Produce word for word the lines of the data below running from the one that has "2. Go to the" to the one that has "7. Press ESC", inclusive, and no others.

"""

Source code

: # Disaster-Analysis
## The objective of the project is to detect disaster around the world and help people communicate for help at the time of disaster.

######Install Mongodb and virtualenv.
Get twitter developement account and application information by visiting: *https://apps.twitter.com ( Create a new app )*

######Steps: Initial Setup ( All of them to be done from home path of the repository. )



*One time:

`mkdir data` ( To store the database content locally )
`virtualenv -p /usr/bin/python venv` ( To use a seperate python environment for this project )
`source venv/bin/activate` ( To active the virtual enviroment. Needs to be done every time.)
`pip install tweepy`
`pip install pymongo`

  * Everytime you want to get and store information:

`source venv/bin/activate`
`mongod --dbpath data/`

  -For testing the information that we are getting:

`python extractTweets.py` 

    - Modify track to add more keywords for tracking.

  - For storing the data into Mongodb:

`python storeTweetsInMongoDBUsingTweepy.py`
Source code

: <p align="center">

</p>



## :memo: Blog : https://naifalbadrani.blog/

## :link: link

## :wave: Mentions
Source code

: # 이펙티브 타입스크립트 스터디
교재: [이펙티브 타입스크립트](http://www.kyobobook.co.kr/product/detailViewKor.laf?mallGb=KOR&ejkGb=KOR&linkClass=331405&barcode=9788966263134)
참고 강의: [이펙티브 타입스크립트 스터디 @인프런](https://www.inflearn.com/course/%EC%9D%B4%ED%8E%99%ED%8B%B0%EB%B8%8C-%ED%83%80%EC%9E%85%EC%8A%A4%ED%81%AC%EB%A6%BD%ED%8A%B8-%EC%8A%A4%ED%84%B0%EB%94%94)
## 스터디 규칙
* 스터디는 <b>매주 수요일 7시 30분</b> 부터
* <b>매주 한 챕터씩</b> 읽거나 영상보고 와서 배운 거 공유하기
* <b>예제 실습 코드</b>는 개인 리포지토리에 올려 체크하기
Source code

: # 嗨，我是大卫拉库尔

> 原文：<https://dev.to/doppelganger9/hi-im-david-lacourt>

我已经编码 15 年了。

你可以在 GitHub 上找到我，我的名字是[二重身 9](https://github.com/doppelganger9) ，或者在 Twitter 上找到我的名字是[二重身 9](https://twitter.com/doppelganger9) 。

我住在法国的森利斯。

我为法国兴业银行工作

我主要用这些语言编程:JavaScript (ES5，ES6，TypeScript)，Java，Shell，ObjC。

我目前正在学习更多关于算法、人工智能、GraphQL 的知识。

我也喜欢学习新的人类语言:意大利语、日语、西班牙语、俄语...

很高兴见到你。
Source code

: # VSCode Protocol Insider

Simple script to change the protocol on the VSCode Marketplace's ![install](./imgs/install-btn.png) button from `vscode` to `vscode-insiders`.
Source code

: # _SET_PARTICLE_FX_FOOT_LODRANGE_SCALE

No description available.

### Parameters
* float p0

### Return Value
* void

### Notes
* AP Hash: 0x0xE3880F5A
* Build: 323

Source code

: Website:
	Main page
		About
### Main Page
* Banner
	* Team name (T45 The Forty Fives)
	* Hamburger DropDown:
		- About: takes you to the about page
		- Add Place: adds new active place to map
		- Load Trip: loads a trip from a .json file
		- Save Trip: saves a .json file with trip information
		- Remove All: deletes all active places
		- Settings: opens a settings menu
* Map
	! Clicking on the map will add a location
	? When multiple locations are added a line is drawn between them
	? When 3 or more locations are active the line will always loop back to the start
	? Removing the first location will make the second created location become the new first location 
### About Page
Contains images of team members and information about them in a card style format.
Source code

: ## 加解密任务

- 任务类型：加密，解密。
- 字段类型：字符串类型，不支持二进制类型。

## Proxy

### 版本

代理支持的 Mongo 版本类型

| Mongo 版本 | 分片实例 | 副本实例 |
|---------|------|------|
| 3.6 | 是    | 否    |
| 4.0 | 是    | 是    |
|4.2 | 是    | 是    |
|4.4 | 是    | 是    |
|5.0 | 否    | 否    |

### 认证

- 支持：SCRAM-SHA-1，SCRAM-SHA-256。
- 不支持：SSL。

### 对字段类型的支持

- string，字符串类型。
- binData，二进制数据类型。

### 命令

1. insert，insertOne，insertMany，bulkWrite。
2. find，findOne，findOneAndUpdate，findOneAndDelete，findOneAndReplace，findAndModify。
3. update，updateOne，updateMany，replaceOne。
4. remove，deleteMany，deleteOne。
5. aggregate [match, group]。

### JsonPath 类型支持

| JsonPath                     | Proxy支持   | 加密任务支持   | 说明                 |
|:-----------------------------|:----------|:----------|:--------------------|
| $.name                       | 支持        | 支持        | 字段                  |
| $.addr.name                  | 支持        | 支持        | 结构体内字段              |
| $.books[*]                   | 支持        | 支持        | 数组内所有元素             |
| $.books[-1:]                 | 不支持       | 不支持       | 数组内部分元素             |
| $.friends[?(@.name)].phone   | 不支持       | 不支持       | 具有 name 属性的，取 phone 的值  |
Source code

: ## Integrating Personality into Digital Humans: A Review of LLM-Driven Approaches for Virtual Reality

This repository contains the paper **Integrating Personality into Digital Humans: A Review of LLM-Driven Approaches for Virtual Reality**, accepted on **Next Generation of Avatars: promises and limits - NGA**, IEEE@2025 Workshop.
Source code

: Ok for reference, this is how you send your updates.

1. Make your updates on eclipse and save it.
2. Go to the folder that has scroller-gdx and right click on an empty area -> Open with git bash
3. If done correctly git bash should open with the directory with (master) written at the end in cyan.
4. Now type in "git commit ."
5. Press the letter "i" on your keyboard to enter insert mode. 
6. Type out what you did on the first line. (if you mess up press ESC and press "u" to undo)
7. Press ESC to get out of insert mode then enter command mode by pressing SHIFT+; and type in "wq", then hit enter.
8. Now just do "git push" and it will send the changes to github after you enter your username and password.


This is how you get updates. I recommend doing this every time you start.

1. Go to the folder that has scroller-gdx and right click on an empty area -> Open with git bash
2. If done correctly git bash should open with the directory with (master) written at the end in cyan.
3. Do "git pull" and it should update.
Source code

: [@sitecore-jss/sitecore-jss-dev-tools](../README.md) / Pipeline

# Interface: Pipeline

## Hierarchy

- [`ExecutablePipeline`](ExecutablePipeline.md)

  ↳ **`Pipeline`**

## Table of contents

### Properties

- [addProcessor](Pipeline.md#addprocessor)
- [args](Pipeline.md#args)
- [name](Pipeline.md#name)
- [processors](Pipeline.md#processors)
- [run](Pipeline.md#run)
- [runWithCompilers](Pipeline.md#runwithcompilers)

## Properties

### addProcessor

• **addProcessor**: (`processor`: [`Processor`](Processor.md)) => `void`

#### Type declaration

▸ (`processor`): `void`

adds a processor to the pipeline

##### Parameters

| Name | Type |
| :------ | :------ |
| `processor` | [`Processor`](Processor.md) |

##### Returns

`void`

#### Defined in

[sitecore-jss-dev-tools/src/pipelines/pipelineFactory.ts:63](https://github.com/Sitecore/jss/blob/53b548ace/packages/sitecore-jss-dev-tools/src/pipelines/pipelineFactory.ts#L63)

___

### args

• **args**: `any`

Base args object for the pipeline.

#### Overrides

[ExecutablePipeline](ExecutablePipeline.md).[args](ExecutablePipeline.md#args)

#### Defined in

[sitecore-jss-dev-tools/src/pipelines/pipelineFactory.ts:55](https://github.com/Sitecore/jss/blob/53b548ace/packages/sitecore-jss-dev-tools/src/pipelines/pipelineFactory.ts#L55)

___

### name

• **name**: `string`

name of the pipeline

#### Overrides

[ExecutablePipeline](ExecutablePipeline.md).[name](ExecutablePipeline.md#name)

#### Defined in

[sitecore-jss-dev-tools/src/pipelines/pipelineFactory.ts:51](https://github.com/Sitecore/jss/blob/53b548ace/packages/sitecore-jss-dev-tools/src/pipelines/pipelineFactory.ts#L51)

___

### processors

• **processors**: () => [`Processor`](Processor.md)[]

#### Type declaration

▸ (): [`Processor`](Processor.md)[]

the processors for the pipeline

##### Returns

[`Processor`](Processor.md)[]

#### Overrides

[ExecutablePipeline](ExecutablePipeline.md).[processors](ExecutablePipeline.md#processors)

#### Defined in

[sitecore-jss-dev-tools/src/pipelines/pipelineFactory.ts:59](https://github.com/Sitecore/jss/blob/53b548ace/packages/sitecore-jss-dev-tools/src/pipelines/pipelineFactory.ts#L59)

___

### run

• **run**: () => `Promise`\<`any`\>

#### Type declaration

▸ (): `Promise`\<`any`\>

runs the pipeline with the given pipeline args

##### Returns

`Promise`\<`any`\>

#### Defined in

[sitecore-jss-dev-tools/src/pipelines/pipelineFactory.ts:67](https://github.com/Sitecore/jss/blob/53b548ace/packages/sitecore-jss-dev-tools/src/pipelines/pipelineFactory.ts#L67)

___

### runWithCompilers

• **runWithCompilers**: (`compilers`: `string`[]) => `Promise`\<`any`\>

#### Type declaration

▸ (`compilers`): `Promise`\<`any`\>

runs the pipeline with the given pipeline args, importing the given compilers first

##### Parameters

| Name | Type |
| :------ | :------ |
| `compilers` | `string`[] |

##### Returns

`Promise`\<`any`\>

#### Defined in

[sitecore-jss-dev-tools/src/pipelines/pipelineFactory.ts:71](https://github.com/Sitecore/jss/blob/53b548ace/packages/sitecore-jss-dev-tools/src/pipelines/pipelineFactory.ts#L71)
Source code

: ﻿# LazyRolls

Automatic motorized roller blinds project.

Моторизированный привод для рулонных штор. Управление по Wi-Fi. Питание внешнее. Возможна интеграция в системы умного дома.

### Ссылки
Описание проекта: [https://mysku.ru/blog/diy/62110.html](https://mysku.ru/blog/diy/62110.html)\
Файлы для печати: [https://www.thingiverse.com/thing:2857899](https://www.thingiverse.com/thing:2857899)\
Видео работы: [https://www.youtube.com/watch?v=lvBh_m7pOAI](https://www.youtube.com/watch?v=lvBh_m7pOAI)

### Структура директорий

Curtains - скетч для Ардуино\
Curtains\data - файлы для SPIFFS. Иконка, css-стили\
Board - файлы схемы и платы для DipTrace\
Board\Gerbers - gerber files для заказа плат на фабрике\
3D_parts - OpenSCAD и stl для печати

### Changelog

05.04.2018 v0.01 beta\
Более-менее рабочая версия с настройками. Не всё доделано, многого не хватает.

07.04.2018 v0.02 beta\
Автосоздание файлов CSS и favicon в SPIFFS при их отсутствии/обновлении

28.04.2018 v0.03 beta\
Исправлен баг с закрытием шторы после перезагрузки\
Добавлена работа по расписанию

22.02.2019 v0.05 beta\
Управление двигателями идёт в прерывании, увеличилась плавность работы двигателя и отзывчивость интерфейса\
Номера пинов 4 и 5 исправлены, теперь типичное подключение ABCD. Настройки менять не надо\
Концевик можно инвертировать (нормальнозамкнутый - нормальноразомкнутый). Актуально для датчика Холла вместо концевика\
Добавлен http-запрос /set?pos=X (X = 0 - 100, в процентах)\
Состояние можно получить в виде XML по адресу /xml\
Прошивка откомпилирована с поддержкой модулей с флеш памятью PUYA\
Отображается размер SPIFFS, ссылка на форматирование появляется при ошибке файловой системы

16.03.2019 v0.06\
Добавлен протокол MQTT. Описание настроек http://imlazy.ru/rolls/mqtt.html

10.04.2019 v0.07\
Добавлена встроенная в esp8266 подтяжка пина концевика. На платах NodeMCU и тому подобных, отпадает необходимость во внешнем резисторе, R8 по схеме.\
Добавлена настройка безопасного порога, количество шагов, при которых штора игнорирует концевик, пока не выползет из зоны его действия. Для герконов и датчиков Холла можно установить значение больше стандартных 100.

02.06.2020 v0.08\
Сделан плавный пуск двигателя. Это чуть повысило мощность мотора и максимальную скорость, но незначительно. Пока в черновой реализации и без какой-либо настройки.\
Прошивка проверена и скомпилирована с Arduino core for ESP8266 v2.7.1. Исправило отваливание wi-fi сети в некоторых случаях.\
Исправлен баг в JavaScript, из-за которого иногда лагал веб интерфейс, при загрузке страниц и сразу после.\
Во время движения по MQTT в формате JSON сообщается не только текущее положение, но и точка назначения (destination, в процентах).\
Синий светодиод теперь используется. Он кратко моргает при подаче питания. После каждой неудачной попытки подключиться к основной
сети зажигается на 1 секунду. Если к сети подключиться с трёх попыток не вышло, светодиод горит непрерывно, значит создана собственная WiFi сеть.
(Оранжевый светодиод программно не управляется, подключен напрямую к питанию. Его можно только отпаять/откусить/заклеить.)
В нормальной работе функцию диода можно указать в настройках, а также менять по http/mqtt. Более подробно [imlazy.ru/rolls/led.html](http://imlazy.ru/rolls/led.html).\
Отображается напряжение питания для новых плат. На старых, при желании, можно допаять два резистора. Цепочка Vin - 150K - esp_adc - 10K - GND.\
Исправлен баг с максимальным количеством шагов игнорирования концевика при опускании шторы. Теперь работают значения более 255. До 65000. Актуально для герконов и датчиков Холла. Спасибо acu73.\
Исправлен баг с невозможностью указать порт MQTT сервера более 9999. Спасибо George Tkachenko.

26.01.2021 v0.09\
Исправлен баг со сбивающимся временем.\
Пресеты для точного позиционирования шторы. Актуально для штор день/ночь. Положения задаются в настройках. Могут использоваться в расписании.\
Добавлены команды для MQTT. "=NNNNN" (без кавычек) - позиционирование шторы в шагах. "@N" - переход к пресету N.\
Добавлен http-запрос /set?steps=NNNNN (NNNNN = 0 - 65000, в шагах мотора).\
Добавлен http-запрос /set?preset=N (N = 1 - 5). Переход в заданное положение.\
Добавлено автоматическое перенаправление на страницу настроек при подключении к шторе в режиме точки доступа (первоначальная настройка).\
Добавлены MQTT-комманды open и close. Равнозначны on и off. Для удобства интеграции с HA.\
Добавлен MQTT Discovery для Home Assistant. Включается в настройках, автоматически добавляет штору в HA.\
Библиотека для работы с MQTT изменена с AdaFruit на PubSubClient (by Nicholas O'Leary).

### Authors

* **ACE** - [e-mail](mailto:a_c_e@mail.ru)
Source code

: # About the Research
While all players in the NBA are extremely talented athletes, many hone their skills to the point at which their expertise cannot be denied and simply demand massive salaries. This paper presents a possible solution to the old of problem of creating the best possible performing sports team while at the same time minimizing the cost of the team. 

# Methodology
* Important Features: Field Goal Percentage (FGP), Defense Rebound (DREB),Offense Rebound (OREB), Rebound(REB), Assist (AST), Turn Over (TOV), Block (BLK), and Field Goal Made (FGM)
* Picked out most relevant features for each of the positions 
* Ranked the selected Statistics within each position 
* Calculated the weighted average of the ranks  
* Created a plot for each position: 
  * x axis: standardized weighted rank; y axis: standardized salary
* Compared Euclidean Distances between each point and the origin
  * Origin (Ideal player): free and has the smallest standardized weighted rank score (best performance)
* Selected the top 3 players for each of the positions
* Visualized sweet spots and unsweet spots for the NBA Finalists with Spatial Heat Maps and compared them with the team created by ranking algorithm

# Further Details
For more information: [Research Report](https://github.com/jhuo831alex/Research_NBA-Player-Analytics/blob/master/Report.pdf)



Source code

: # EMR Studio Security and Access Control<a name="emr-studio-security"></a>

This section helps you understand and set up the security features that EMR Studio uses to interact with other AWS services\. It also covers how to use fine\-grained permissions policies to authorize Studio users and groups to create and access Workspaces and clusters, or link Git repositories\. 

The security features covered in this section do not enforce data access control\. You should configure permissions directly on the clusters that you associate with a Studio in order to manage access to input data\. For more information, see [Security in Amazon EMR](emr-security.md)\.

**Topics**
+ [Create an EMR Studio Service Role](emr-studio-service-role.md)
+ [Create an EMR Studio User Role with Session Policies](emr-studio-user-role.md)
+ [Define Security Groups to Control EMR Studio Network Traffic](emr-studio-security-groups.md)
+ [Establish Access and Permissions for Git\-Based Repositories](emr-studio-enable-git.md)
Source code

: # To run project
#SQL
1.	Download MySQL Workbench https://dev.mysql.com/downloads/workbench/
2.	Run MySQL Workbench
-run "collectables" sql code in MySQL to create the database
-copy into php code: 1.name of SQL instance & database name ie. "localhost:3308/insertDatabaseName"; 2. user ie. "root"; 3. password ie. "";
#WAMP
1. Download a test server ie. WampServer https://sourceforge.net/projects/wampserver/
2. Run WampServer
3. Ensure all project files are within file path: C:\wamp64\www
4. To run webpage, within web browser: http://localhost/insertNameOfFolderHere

"""

TASK OUTPUT:
2. Go to the folder that has scroller-gdx and right click on an empty area -> Open with git bash
3. If done correctly git bash should open with the directory with (master) written at the end in cyan.
4. Now type in "git commit ."
5. Press the letter "i" on your keyboard to enter insert mode. 
6. Type out what you did on the first line. (if you mess up press ESC and press "u" to undo)
7. Press ESC to get out of insert mode then enter command mode by pressing SHIFT+; and type in "wq", then hit enter.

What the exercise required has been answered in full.